Through the course of the book I feel like we really get to ride your rollercoaster of emotions. How would you describe your personal growth since Jackson’s birth?

I have completely changed.  I used to be the kind of person that burned the candle at both ends and through the middle.  I was always sick, anxious, and my blood pressure was reaching the threshold for medication, all before the age of 30.  I didn’t take care of myself.  At all.  But, I had all of these nifty degrees, credentials, experiences, and a high status job to show for my hell-bent desire to be successful.  What I didn’t realize was that I was never present.  I was always thinking about the next thing.  I didn’t really understand gratitude.  Therefore, I can now say that I was never truly happy or balanced.  I think everything happens for a reason and my story proves that.  Jackson literally saved my life.  Although his birth was traumatic and I had to hit rock bottom before I could see the forest for the trees, I was lucky enough to be able to start over.  It was like a re-birth for me.  Like a phoenix rising from the ashes, I was reborn, and every day I have to reaffirm that these miracles really happened.  I’m still here.  It’s for a reason—I have to believe that.  Now, I work hard to have balance.  I try to stay present.  I practice gratitude.  I have a running document on my computer where I log things I am grateful for.  I just started a Zumba class and I actually cried in my car afterwards—they were tears of joy.  Last year at this time, I could hardly walk around the block.  Now, I wake up each day and I am so thankful.  Universe, wake up call received! 

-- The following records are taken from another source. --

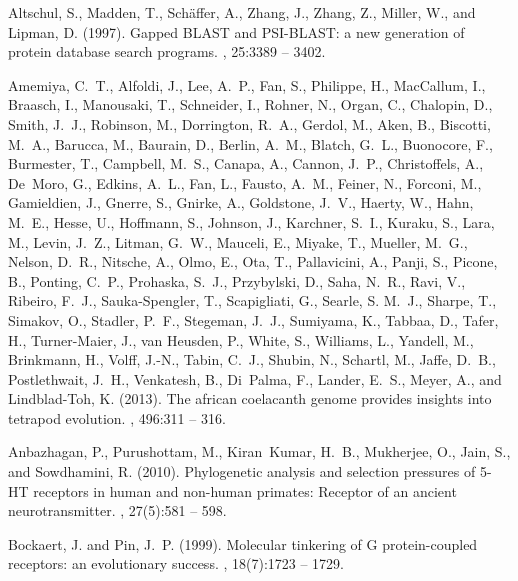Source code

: \documentclass[fleqn,10pt]{wlpeerj}
\begin{document}
\begin{thebibliography}{}

Altschul, S., Madden, T., Schäffer, A., Zhang, J., Zhang, Z., Miller, W., and
  Lipman, D. (1997).
\newblock Gapped {BLAST} and {PSI-BLAST}: a new generation of protein database
  search programs.
, 25:3389 -- 3402.

Amemiya, C.~T., Alfoldi, J., Lee, A.~P., Fan, S., Philippe, H., MacCallum, I.,
  Braasch, I., Manousaki, T., Schneider, I., Rohner, N., Organ, C., Chalopin,
  D., Smith, J.~J., Robinson, M., Dorrington, R.~A., Gerdol, M., Aken, B.,
  Biscotti, M.~A., Barucca, M., Baurain, D., Berlin, A.~M., Blatch, G.~L.,
  Buonocore, F., Burmester, T., Campbell, M.~S., Canapa, A., Cannon, J.~P.,
  Christoffels, A., De~Moro, G., Edkins, A.~L., Fan, L., Fausto, A.~M., Feiner,
  N., Forconi, M., Gamieldien, J., Gnerre, S., Gnirke, A., Goldstone, J.~V.,
  Haerty, W., Hahn, M.~E., Hesse, U., Hoffmann, S., Johnson, J., Karchner,
  S.~I., Kuraku, S., Lara, M., Levin, J.~Z., Litman, G.~W., Mauceli, E.,
  Miyake, T., Mueller, M.~G., Nelson, D.~R., Nitsche, A., Olmo, E., Ota, T.,
  Pallavicini, A., Panji, S., Picone, B., Ponting, C.~P., Prohaska, S.~J.,
  Przybylski, D., Saha, N.~R., Ravi, V., Ribeiro, F.~J., Sauka-Spengler, T.,
  Scapigliati, G., Searle, S. M.~J., Sharpe, T., Simakov, O., Stadler, P.~F.,
  Stegeman, J.~J., Sumiyama, K., Tabbaa, D., Tafer, H., Turner-Maier, J., van
  Heusden, P., White, S., Williams, L., Yandell, M., Brinkmann, H., Volff,
  J.-N., Tabin, C.~J., Shubin, N., Schartl, M., Jaffe, D.~B., Postlethwait,
  J.~H., Venkatesh, B., Di~Palma, F., Lander, E.~S., Meyer, A., and
  Lindblad-Toh, K. (2013).
\newblock The african coelacanth genome provides insights into tetrapod
  evolution.
, 496:311 -- 316.

Anbazhagan, P., Purushottam, M., Kiran~Kumar, H.~B., Mukherjee, O., Jain, S.,
  and Sowdhamini, R. (2010).
\newblock Phylogenetic analysis and selection pressures of {5-HT} receptors in
  human and non-human primates: Receptor of an ancient neurotransmitter.
, 27(5):581 -- 598.

Bockaert, J. and Pin, J.~P. (1999).
\newblock Molecular tinkering of {G} protein-coupled receptors: an evolutionary
  success.
, 18(7):1723 -- 1729.


\end{thebibliography}
\end{document}
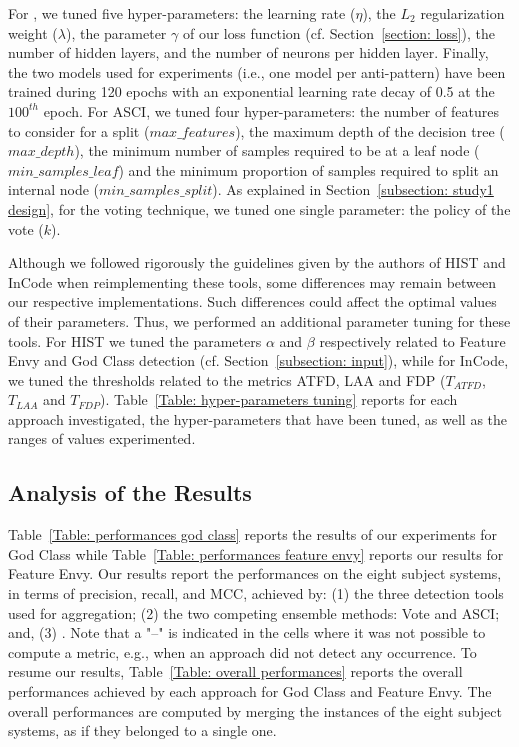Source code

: For \NAME{}, we tuned five hyper-parameters: the learning rate ($\eta$), the $L_{2}$ regularization weight ($\lambda$), the parameter $\gamma$ of our loss function (cf. Section~\ref{section: loss}), the number of hidden layers, and the number of neurons per hidden layer. Finally, the two models used for experiments (i.e., one model per anti-pattern) have been trained during 120 epochs with an exponential learning rate decay of 0.5 at the $100^{th}$ epoch. For ASCI, we tuned four hyper-parameters: the number of features to consider for a split ($max\_features$), the maximum depth of the decision tree ($max\_depth$), the minimum number of samples required to be at a leaf node ($min\_samples\_leaf$) and the minimum proportion of samples required to split an internal node ($min\_samples\_split$). As explained in Section~\ref{subsection: study1 design}, for the voting technique, we tuned one single parameter: the policy of the vote ($k$).

Although we followed rigorously the guidelines given by the authors of HIST and InCode when reimplementing these tools, some differences may remain between our respective implementations. Such differences could affect the optimal values of their parameters. Thus, we performed an additional parameter tuning for these tools. For HIST we tuned the parameters $\alpha$ and $\beta$ respectively related to Feature Envy and God Class detection (cf. Section~\ref{subsection: input}), while for InCode, we tuned the thresholds related to the metrics ATFD, LAA and FDP ($T_{ATFD}$, $T_{LAA}$ and $T_{FDP}$). Table~\ref{Table: hyper-parameters tuning} reports for each approach investigated, the hyper-parameters that have been tuned, as well as the ranges of values experimented.

\subsection{Analysis of the Results}
Table~\ref{Table: performances god class} reports the results of our experiments for God Class while Table~\ref{Table: performances feature envy} reports our results for Feature Envy. Our results report the performances on the eight subject systems, in terms of precision, recall, and MCC, achieved by: (1) the three detection tools used for aggregation; (2) the two competing ensemble methods: Vote and ASCI; and, (3) \NAME{}. Note that a "--" is indicated in the cells where it was not possible to compute a metric, e.g., when an approach did not detect any occurrence. To resume our results, Table~\ref{Table: overall performances} reports the overall performances achieved by each approach for God Class and Feature Envy. The overall performances are computed by merging the instances of the eight subject systems, as if they belonged to a single one.

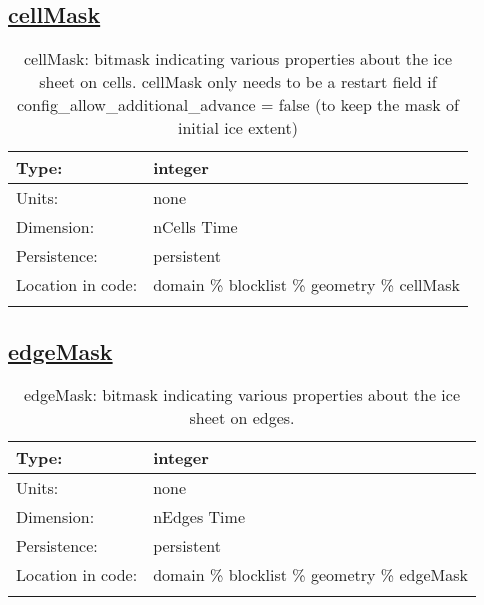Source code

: \subsection[cellMask]{\hyperref[sec:var_tab_geometry]{cellMask}}
\label{subsec:var_sec_geometry_cellMask}
\begin{center}
\begin{longtable}{| p{2.0in} | p{4.0in} |}
        \hline 
        Type: & integer \\
        \hline 
        Units: & \si{none} \\
        \hline 
        Dimension: & nCells Time \\
        \hline 
        Persistence: & persistent \\
        \hline 
         Location in code: & domain \% blocklist \% geometry \% cellMask \\
         \hline 
    \caption{cellMask: bitmask indicating various properties about the ice sheet on cells.  cellMask only needs to be a restart field if config\_allow\_additional\_advance = false (to keep the mask of initial ice extent)}
\end{longtable}
\end{center}
\subsection[edgeMask]{\hyperref[sec:var_tab_geometry]{edgeMask}}
\label{subsec:var_sec_geometry_edgeMask}
\begin{center}
\begin{longtable}{| p{2.0in} | p{4.0in} |}
        \hline 
        Type: & integer \\
        \hline 
        Units: & \si{none} \\
        \hline 
        Dimension: & nEdges Time \\
        \hline 
        Persistence: & persistent \\
        \hline 
         Location in code: & domain \% blocklist \% geometry \% edgeMask \\
         \hline 
    \caption{edgeMask: bitmask indicating various properties about the ice sheet on edges.}
\end{longtable}
\end{center}
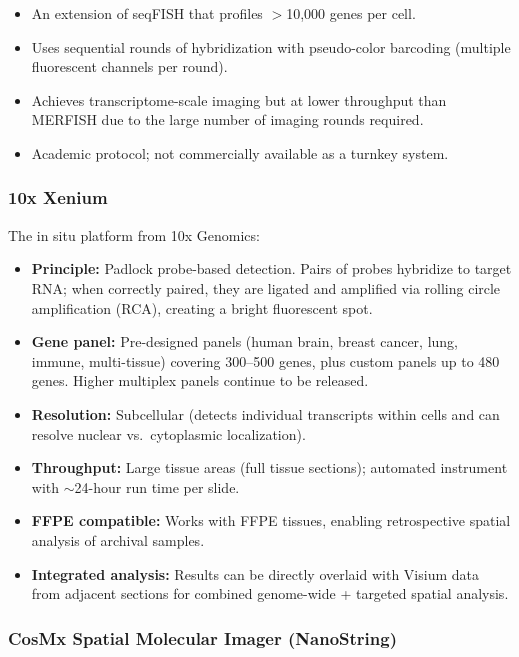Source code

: \begin{itemize}[nosep]
  \item An extension of seqFISH that profiles $>$10,000 genes per cell.
  \item Uses sequential rounds of hybridization with pseudo-color barcoding
    (multiple fluorescent channels per round).
  \item Achieves transcriptome-scale imaging but at lower throughput than
    MERFISH due to the large number of imaging rounds required.
  \item Academic protocol; not commercially available as a turnkey system.
\end{itemize}

\subsubsection{10x Xenium}

The in situ platform from 10x Genomics:

\begin{itemize}[nosep]
  \item \textbf{Principle:} Padlock probe-based detection. Pairs of probes
    hybridize to target RNA; when correctly paired, they are ligated and
    amplified via rolling circle amplification (RCA), creating a bright
    fluorescent spot.
  \item \textbf{Gene panel:} Pre-designed panels (human brain, breast cancer,
    lung, immune, multi-tissue) covering 300--500 genes, plus custom panels
    up to 480 genes. Higher multiplex panels continue to be released.
  \item \textbf{Resolution:} Subcellular (detects individual transcripts within
    cells and can resolve nuclear vs.\ cytoplasmic localization).
  \item \textbf{Throughput:} Large tissue areas (full tissue sections);
    automated instrument with $\sim$24-hour run time per slide.
  \item \textbf{FFPE compatible:} Works with FFPE tissues, enabling retrospective
    spatial analysis of archival samples.
  \item \textbf{Integrated analysis:} Results can be directly overlaid with
    Visium data from adjacent sections for combined genome-wide + targeted
    spatial analysis.
\end{itemize}

\subsubsection{CosMx Spatial Molecular Imager (NanoString)}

How do you feel towards NICU nurses these days? What could they have done to make you feel better at the time?

I appreciate them.  I hope that came through in my book.  I am not the only person who has experienced impersonal treatment in a hospital.  I can say that most of our nurses were amazing.  But, I must be honest and say that some were rather harsh and clinical.  They acted like this situation was normal and that I was overreacting or something.  I felt like some of them thought I was crazy.  Understanding that the NICU is not normal or something a family wants to experience is essential to appropriate treatment.  The nurses who were the most helpful were the ones who treated my son like a person instead of a patient.  Taking care to re-wrap him tightly, ensuring that we were called before feedings or when he was crying, pulling up a chair and talking to us, giving us time and space when we needed it, all of these things helped us feel supported during the process.  There were nurses who did that and those who did not.  The NICU and its staff guard a family’s most precious thing—their child.  Our NICU was efficient and the staff was extremely competent.  But these factors are not what stand out.  Those nurses who used a caring, family-centered approach are the ones we will never forget.

How long after Jackson’s birth did you write his story?

Inspiration to reach out in the form of a survey struck me in January of 2011.  I collected over 50 responses from preemie moms across the globe from January to March.  I began writing in June 2011, so about a year after his birth.  The writing was therapeutic for me.

What's your advice for new preemie moms?

Try not to beat yourself up. 

We can’t stop the passage of time.  It may seem like every day is an eternity, but your child will grow.  Someday, things will change.  While this is certainly not the experience any of us expects, we can’t change what has happened, we can only forge our way through it.  Take some time for yourself every single day and don’t feel guilty about it.  Use some of the empowerment strategies in my book to help you through!  Remember, the days are long but the years are short, and someday your NICU experience will be a memory that is overshadowed by many other moments and milestones.